▸ **Task objective**
Pick out each line of the records that includes the string "subsection", and copy it.

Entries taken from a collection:
----------------

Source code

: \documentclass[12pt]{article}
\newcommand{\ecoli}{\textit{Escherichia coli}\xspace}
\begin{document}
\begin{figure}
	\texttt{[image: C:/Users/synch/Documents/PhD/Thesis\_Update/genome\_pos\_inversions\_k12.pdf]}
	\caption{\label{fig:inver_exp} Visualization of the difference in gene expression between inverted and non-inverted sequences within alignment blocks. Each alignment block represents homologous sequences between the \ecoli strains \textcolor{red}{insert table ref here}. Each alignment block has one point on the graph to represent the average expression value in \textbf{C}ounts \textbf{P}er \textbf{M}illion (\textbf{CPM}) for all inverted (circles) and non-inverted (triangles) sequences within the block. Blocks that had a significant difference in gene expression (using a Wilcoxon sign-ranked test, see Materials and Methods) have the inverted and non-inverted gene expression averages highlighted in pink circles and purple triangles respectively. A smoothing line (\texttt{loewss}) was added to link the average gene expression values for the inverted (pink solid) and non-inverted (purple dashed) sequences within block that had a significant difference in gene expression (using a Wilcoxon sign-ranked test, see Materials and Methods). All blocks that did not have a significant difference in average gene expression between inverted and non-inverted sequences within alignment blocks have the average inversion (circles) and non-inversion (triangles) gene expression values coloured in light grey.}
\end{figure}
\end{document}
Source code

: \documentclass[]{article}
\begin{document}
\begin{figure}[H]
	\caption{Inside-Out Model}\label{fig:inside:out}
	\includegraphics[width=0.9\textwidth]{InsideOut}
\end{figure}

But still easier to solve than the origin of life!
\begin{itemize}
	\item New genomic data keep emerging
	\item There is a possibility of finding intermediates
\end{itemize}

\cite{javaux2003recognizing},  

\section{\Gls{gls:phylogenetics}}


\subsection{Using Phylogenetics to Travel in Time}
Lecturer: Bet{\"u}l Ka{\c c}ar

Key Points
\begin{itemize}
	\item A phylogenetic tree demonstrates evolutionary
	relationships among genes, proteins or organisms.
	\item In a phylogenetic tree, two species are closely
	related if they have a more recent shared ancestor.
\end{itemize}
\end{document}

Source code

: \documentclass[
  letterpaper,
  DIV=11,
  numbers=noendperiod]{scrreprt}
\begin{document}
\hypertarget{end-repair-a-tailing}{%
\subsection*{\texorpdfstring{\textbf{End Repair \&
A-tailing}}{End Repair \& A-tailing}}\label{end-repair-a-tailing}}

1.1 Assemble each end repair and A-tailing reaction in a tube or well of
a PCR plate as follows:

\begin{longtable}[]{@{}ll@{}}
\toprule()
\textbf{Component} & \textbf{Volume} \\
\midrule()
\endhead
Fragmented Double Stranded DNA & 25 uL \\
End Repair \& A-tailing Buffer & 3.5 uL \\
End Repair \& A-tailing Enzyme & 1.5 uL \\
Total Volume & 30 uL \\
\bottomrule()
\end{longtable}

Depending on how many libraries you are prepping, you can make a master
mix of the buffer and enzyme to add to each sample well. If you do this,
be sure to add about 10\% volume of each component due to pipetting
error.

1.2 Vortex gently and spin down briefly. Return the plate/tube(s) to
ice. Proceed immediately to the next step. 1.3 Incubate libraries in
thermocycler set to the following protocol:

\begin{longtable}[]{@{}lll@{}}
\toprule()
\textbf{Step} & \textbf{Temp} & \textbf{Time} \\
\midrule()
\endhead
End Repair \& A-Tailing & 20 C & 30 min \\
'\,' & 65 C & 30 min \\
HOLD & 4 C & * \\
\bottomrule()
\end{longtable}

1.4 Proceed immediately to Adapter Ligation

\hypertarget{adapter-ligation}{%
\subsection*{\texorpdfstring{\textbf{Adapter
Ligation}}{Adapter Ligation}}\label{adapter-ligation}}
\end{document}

----------------

▸ **Result of this task**
\subsection{Using Phylogenetics to Travel in Time}
\subsection*{\texorpdfstring{\textbf{End Repair \&
\subsection*{\texorpdfstring{\textbf{Adapter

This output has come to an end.